╭──
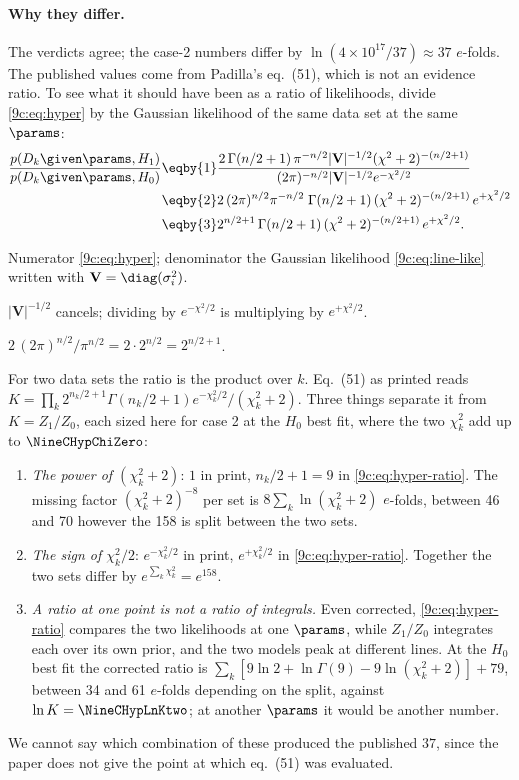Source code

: \paragraph{Why they differ.} The verdicts agree; the case-2 numbers differ by $\ln(4\times10^{17}/37)\approx37$
$e$-folds. The published values come from Padilla's eq.~(51), which is not an evidence ratio. To see what it
should have been as a ratio of likelihoods, divide \eqref{9c:eq:hyper} by the Gaussian likelihood of the same
data set at the same $\params$:
\begin{align}
  \frac{p(D_k\given\params,H_1)}{p(D_k\given\params,H_0)}
  &\eqby{1}\frac{2\,\Gamma(n/2+1)\,\pi^{-n/2}|\mathbf V|^{-1/2}(\chi^2+2)^{-(n/2+1)}}
              {(2\pi)^{-n/2}|\mathbf V|^{-1/2}e^{-\chi^2/2}}
   \nonumber\\
  &\eqby{2}2\,(2\pi)^{n/2}\pi^{-n/2}\;\Gamma(n/2+1)\,(\chi^2+2)^{-(n/2+1)}\,e^{+\chi^2/2}
   \nonumber\\
  &\eqby{3}2^{n/2+1}\,\Gamma(n/2+1)\,(\chi^2+2)^{-(n/2+1)}\,e^{+\chi^2/2}.
  \label{9c:eq:hyper-ratio}
\end{align}
\begin{explain}
  \item Numerator \eqref{9c:eq:hyper}; denominator the Gaussian likelihood \eqref{9c:eq:line-like} written with
        $\mathbf V=\diag(\sigma_i^2)$.
  \item $|\mathbf V|^{-1/2}$ cancels; dividing by $e^{-\chi^2/2}$ is multiplying by $e^{+\chi^2/2}$.
  \item $2\,(2\pi)^{n/2}/\pi^{n/2}=2\cdot2^{n/2}=2^{n/2+1}$.
\end{explain}
For two data sets the ratio is the product over $k$. Eq.~(51) as printed reads
$K=\prod_k2^{n_k/2+1}\Gamma(n_k/2+1)e^{-\chi^2_k/2}/(\chi^2_k+2)$. Three things separate it from $K=Z_1/Z_0$,
each sized here for case 2 at the $H_0$ best fit, where the two $\chi^2_k$ add up to $\NineCHypChiZero$:
\begin{enumerate}[itemsep=1pt]
  \item \emph{The power of $(\chi^2_k+2)$}: $1$ in print, $n_k/2+1=9$ in \eqref{9c:eq:hyper-ratio}. The missing
        factor $(\chi^2_k+2)^{-8}$ per set is $8\sum_k\ln(\chi^2_k+2)$ $e$-folds, between 46 and 70 however the
        158 is split between the two sets.
  \item \emph{The sign of $\chi^2_k/2$}: $e^{-\chi^2_k/2}$ in print, $e^{+\chi^2_k/2}$ in \eqref{9c:eq:hyper-ratio}.
        Together the two sets differ by $e^{\sum_k\chi^2_k}=e^{158}$.
  \item \emph{A ratio at one point is not a ratio of integrals.} Even corrected, \eqref{9c:eq:hyper-ratio}
        compares the two likelihoods at one $\params$, while $Z_1/Z_0$ integrates each over its own prior, and
        the two models peak at different lines. At the $H_0$ best fit the corrected ratio is
        $\sum_k[9\ln2+\ln\Gamma(9)-9\ln(\chi^2_k+2)]+79$, between 34 and 61 $e$-folds depending on the split,
        against $\ln K=\NineCHypLnKtwo$; at another $\params$ it would be another number.
\end{enumerate}
We cannot say which combination of these produced the published $37$, since the paper does not give the point
at which eq.~(51) was evaluated.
╰──
=== Your assignment ===
Copy out every line from the material above in which the word "data" appears.

=== Task solution ===
data set at the same $\params$:
For two data sets the ratio is the product over $k$. Eq.~(51) as printed reads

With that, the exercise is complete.